## WHAT YOU NEED TO DO
Copy, word for word, the opening line of the data and each line after it until the line that contains "## Features", which is included. Leave the pictures out.

_____

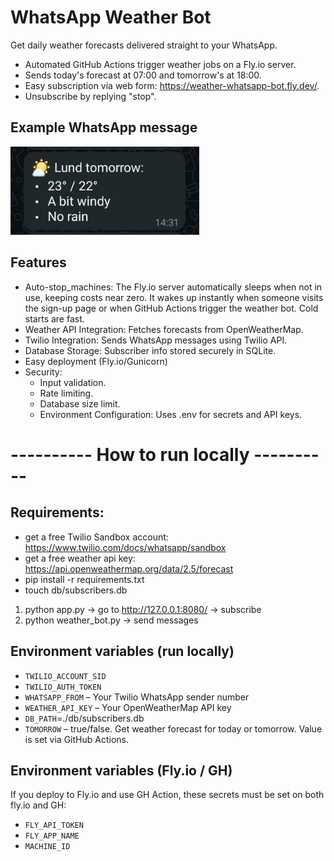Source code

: # WhatsApp Weather Bot
Get daily weather forecasts delivered straight to your WhatsApp.

- Automated GitHub Actions trigger weather jobs on a Fly.io server.
- Sends today's forecast at 07:00 and tomorrow's at 18:00.
- Easy subscription via web form: https://weather-whatsapp-bot.fly.dev/.
- Unsubscribe by replying "stop".

## Example WhatsApp message
<img src="images/weather-bot-output.jpg" alt="weather-bot-output" width="60%">

## Features
- Auto-stop_machines: The Fly.io server automatically sleeps when not in use, keeping costs near zero. It wakes up instantly when someone visits the sign-up page or when GitHub Actions trigger the weather bot. Cold starts are fast.
- Weather API Integration: Fetches forecasts from OpenWeatherMap.
- Twilio Integration: Sends WhatsApp messages using Twilio API.
- Database Storage: Subscriber info stored securely in SQLite.
- Easy deployment (Fly.io/Gunicorn)
- Security:
  - Input validation.
  - Rate limiting.
  - Database size limit.
  - Environment Configuration: Uses .env for secrets and API keys.

# ---------- How to run locally ----------

## Requirements:
- get a free Twilio Sandbox account: https://www.twilio.com/docs/whatsapp/sandbox
- get a free weather api key: https://api.openweathermap.org/data/2.5/forecast
- pip install -r requirements.txt
- touch db/subscribers.db

1. python app.py -> go to http://127.0.0.1:8080/ -> subscribe
2. python weather_bot.py -> send messages

## Environment variables (run locally)
- `TWILIO_ACCOUNT_SID`
- `TWILIO_AUTH_TOKEN`
- `WHATSAPP_FROM` – Your Twilio WhatsApp sender number
- `WEATHER_API_KEY` – Your OpenWeatherMap API key
- `DB_PATH`=./db/subscribers.db
- `TOMORROW` – true/false. Get weather forecast for today or tomorrow. Value is set via GitHub Actions.

## Environment variables (Fly.io / GH)
If you deploy to Fly.io and use GH Action, these secrets must be set on both fly.io and GH:
- `FLY_API_TOKEN`
- `FLY_APP_NAME`
- `MACHINE_ID`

_____

## EXERCISE RESULT
Source code

: # WhatsApp Weather Bot
Get daily weather forecasts delivered straight to your WhatsApp.

- Automated GitHub Actions trigger weather jobs on a Fly.io server.
- Sends today's forecast at 07:00 and tomorrow's at 18:00.
- Easy subscription via web form: https://weather-whatsapp-bot.fly.dev/.
- Unsubscribe by replying "stop".

## Example WhatsApp message
<img src="images/weather-bot-output.jpg" alt="weather-bot-output" width="60%">

## Features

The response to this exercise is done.